> TASK PROMPT:
Nothing but the lines from the one containing "As the ordinals" through the one containing "1, \omega +", both included, should be given again, each exactly as written below.

────────

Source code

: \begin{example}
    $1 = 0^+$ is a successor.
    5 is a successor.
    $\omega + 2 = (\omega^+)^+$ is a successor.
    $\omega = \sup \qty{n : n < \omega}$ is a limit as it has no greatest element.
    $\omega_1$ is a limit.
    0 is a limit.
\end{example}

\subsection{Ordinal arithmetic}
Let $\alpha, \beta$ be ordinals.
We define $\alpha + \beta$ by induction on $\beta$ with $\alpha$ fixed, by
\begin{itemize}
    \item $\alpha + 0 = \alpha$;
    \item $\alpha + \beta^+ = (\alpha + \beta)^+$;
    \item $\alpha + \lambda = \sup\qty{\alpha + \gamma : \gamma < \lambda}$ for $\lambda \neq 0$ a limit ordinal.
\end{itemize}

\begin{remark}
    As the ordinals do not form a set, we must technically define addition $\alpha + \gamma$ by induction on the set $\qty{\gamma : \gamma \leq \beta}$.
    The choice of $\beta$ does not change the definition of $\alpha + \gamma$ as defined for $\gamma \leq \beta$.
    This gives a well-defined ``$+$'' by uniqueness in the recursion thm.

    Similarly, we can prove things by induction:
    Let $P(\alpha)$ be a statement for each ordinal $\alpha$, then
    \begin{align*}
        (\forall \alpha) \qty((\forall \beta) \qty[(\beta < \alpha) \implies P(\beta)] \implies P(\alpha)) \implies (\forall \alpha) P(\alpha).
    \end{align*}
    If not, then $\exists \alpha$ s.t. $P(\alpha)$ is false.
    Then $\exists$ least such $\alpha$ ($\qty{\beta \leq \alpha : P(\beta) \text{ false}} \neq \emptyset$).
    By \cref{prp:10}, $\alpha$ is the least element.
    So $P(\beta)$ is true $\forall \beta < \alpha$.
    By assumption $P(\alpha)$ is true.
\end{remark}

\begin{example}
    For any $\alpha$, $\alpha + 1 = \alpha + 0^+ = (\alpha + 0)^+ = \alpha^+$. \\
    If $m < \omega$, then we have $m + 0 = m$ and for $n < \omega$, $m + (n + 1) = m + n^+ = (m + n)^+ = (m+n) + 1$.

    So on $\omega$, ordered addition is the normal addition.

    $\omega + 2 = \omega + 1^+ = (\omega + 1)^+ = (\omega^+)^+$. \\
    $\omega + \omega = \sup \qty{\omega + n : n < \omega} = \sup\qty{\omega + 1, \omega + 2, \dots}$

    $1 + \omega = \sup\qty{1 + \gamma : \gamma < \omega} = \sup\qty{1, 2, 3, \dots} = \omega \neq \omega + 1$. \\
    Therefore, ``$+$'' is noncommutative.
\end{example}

────────

> TASK OUTPUT:
    As the ordinals do not form a set, we must technically define addition $\alpha + \gamma$ by induction on the set $\qty{\gamma : \gamma \leq \beta}$.
    The choice of $\beta$ does not change the definition of $\alpha + \gamma$ as defined for $\gamma \leq \beta$.
    This gives a well-defined ``$+$'' by uniqueness in the recursion thm.

    Similarly, we can prove things by induction:
    Let $P(\alpha)$ be a statement for each ordinal $\alpha$, then
    \begin{align*}
        (\forall \alpha) \qty((\forall \beta) \qty[(\beta < \alpha) \implies P(\beta)] \implies P(\alpha)) \implies (\forall \alpha) P(\alpha).
    \end{align*}
    If not, then $\exists \alpha$ s.t. $P(\alpha)$ is false.
    Then $\exists$ least such $\alpha$ ($\qty{\beta \leq \alpha : P(\beta) \text{ false}} \neq \emptyset$).
    By \cref{prp:10}, $\alpha$ is the least element.
    So $P(\beta)$ is true $\forall \beta < \alpha$.
    By assumption $P(\alpha)$ is true.
\end{remark}

\begin{example}
    For any $\alpha$, $\alpha + 1 = \alpha + 0^+ = (\alpha + 0)^+ = \alpha^+$. \\
    If $m < \omega$, then we have $m + 0 = m$ and for $n < \omega$, $m + (n + 1) = m + n^+ = (m + n)^+ = (m+n) + 1$.

    So on $\omega$, ordered addition is the normal addition.

    $\omega + 2 = \omega + 1^+ = (\omega + 1)^+ = (\omega^+)^+$. \\
    $\omega + \omega = \sup \qty{\omega + n : n < \omega} = \sup\qty{\omega + 1, \omega + 2, \dots}$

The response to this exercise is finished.